La renuncia de Fidel Castro, anunciada este martes tras medio siglo en el poder en Cuba, ha despertado en Estados Unidos la esperanza de que la isla inicie un camino de apertura y diálogo encaminado a la democracia. Sin embargo, los exiliados cubanos de Miami han recibido la noticia con tranquilidad y escepticismo.
Muchas naciones destacan la trascendencia de la decisión de Castro, de 81 años y que ya delegó en su hermano Raúl hace 19 meses por cuestiones de salud, para un futuro de reformas en Cuba.
"Esto debe ser el comienzo de la transición democrática para el pueblo de Cuba", dijo el presidente de EEUU y gran rival de Fidel, George W. Bush, para quien ese proceso tendría que "culminar con unas elecciones libres y justas".
Desde Kigali, capital de Ruanda, donde se encuentra de gira, Bush aseguró que "la comunidad internacional debería trabajar con el pueblo cubano para comenzar a construir instituciones para la democracia".
Y el primer paso, según uno de los grandes rivales de Fidel, debería ser la liberación de los prisioneros políticos, que "siguen en las cárceles".
Por su parte, los grupos del exilio cubano en Miami reaccionaron este martes con serenidad y escepticismo ante la noticia de renuncia de Fidel Castro a continuar con los cargos de Jefe de Estado y Comandante en Jefe de la revolución.
En contraste con el alborozo callejero de hace año y medio cuando se anunció la grave enfermedad de Fidel Castro y su renuncia temporal al poder, las calles de la Pequeña Habana en Miami amanecieron este martes con tranquilidad y sin reacciones populares.
El café Versalles en la Calle Ocho es este martes el centro de reunión de los cubanos del exilio, pero proporcionalmente con más medios de comunicación que parroquianos que se expresan con serenidad y con una opinión unánime: no se esperan grandes cambios en Cuba.
"Es el final de una era, la era de Fidel Castro, pero no es el final del castrismo porque Raúl Castro representa el continuismo", dijo a Efe Tony Alfonso, un ex profesor de escuela en Cuba de 70 años de edad.
"Raúl Castro hará unos pequeños cambios para mantenerse en el poder. Pero sólo se puede esperar muy poquitos cambios que llegarán demasiado tarde", señaló Alfonso a las puertas del Versalles.
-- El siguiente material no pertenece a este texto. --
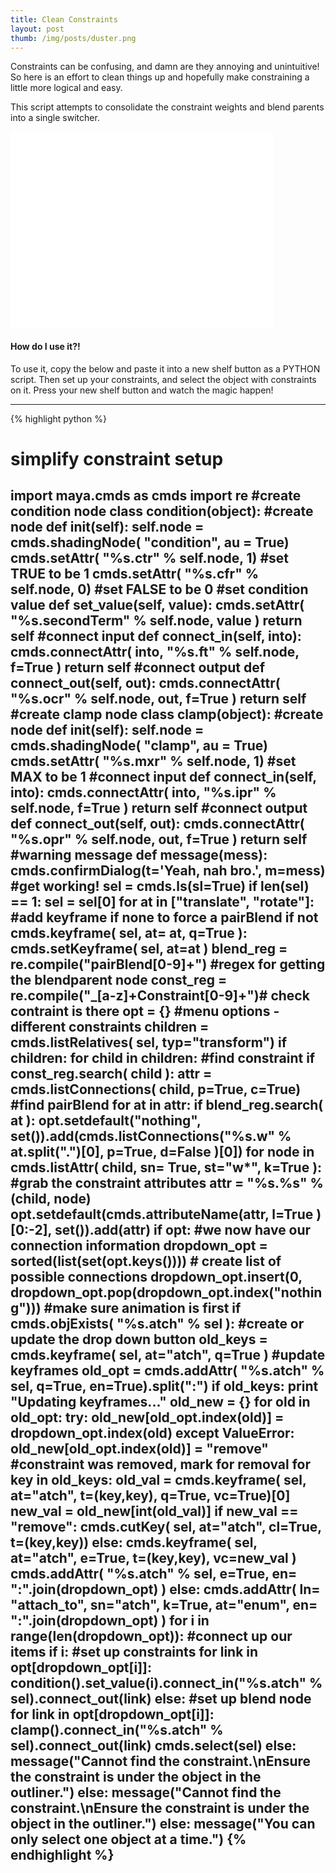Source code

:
 ```yaml
---
title: Clean Constraints
layout: post
thumb: /img/posts/duster.png
---
```


Constraints can be confusing, and damn are they annoying and unintuitive!
So here is an effort to clean things up and hopefully make constraining a little more logical and easy.

This script attempts to consolidate the constraint weights and blend parents into a single switcher.<!-- more -->

<div class="js-video [vimeo, widescreen]"><iframe width="420" height="315" src="//www.youtube.com/embed/0qxEGJ4gNOc" frameborder="0" allowfullscreen></iframe></div>

#### How do I use it?!

To use it, copy the below and paste it into a new shelf button as a PYTHON script. Then set up your constraints, and select the object with constraints on it. Press your new shelf button and watch the magic happen!

----
{% highlight python %}
# simplify constraint setup
import maya.cmds as cmds
import re
#create condition node
class condition(object):
	#create node
	def __init__(self):
		self.node = cmds.shadingNode( "condition", au = True)
		cmds.setAttr( "%s.ctr" % self.node, 1) #set TRUE to be 1
		cmds.setAttr( "%s.cfr" % self.node, 0) #set FALSE to be 0
	#set condition value
	def set_value(self, value):
		cmds.setAttr( "%s.secondTerm" % self.node, value )
		return self
	#connect input
	def connect_in(self, into):
		cmds.connectAttr( into, "%s.ft" % self.node, f=True )
		return self
	#connect output
	def connect_out(self, out):
		cmds.connectAttr( "%s.ocr" % self.node, out, f=True )
		return self
#create clamp node
class clamp(object):
	#create node
	def __init__(self):
		self.node = cmds.shadingNode( "clamp", au = True)
		cmds.setAttr( "%s.mxr" % self.node, 1) #set MAX to be 1
	#connect input
	def connect_in(self, into):
		cmds.connectAttr( into, "%s.ipr" % self.node, f=True )
		return self
	#connect output
	def connect_out(self, out):
		cmds.connectAttr( "%s.opr" % self.node, out, f=True )
		return self
#warning message
def message(mess):
	cmds.confirmDialog(t='Yeah, nah bro.', m=mess)
#get working!
sel = cmds.ls(sl=True)
if len(sel) == 1:
	sel = sel[0]
	for at in ["translate", "rotate"]: #add keyframe if none to force a pairBlend
		if not cmds.keyframe( sel, at= at, q=True ):
			cmds.setKeyframe( sel, at=at )
	blend_reg = re.compile("pairBlend[0-9]+") #regex for getting the blendparent node
	const_reg = re.compile("_[a-z]+Constraint[0-9]+")# check contraint is there
	opt = {} #menu options - different constraints
	children = cmds.listRelatives( sel, typ="transform")
	if children:
		for child in children: #find constraint
			if const_reg.search( child ):
				attr = cmds.listConnections( child, p=True, c=True) #find pairBlend
				for at in attr:
					if blend_reg.search( at ):
						opt.setdefault("nothing", set()).add(cmds.listConnections("%s.w" % at.split(".")[0], p=True, d=False )[0])
				for node in cmds.listAttr( child, sn= True, st="w*", k=True ): #grab the constraint attributes
					attr = "%s.%s" % (child, node)
					opt.setdefault(cmds.attributeName(attr, l=True )[0:-2], set()).add(attr)
		if opt: #we now have our connection information
			dropdown_opt = sorted(list(set(opt.keys()))) # create list of possible connections
			dropdown_opt.insert(0, dropdown_opt.pop(dropdown_opt.index("nothing"))) #make sure animation is first
			if cmds.objExists( "%s.atch" % sel ): #create or update the drop down button
				old_keys = cmds.keyframe( sel, at="atch", q=True ) #update keyframes
				old_opt = cmds.addAttr( "%s.atch" % sel, q=True, en=True).split(":")
				if old_keys:
					print "Updating keyframes..."
					old_new = {}
					for old in old_opt:
						try:
							old_new[old_opt.index(old)] = dropdown_opt.index(old)
						except ValueError:
							old_new[old_opt.index(old)] = "remove" #constraint was removed, mark for removal
					for key in old_keys:
						old_val = cmds.keyframe( sel, at="atch", t=(key,key), q=True, vc=True)[0]
						new_val = old_new[int(old_val)]
						if new_val == "remove":
							cmds.cutKey( sel, at="atch", cl=True, t=(key,key))
						else:
							cmds.keyframe( sel, at="atch", e=True, t=(key,key), vc=new_val )
				cmds.addAttr( "%s.atch" % sel, e=True, en= ":".join(dropdown_opt) )
			else:
				cmds.addAttr( ln= "attach_to", sn="atch", k=True, at="enum", en= ":".join(dropdown_opt) )
			for i in range(len(dropdown_opt)): #connect up our items
				if i: #set up constraints
					for link in opt[dropdown_opt[i]]:
						condition().set_value(i).connect_in("%s.atch" % sel).connect_out(link)
				else: #set up blend node
					for link in opt[dropdown_opt[i]]:
						clamp().connect_in("%s.atch" % sel).connect_out(link)
			cmds.select(sel)
		else:
			message("Cannot find the constraint.\nEnsure the constraint is under the object in the outliner.")
	else:
		message("Cannot find the constraint.\nEnsure the constraint is under the object in the outliner.")
else:
	message("You can only select one object at a time.")
{% endhighlight %}
----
Los medios de comunicación de Miami mantienen este martes una programación dedicada casi en exclusiva a analizar las repercusiones de la renuncia de Castro al poder y a la espera de confirmar que será Raúl Castro quién asuma plenamente el cargo de Jefe de Estado.
La opinión más generalizada entre la gente de la calle y algunos representantes del exilio y analistas es que el castrismo continuará sin cambios.
"Hay que esperar unas medidas mínimas de Raúl Castro para calmar a la proporción, pero no se pueden esperar cambios reales y estructurales", afirmó este martes el profesor de la Universidad de Miami Jaime Suchlicki.
El experto agregó que al contrario de esperar una apertura con la asunción plena del poder por Raúl Castro puede producirse una tendencia a una mayor represión para evitar reacciones populares que reclamen un cambio.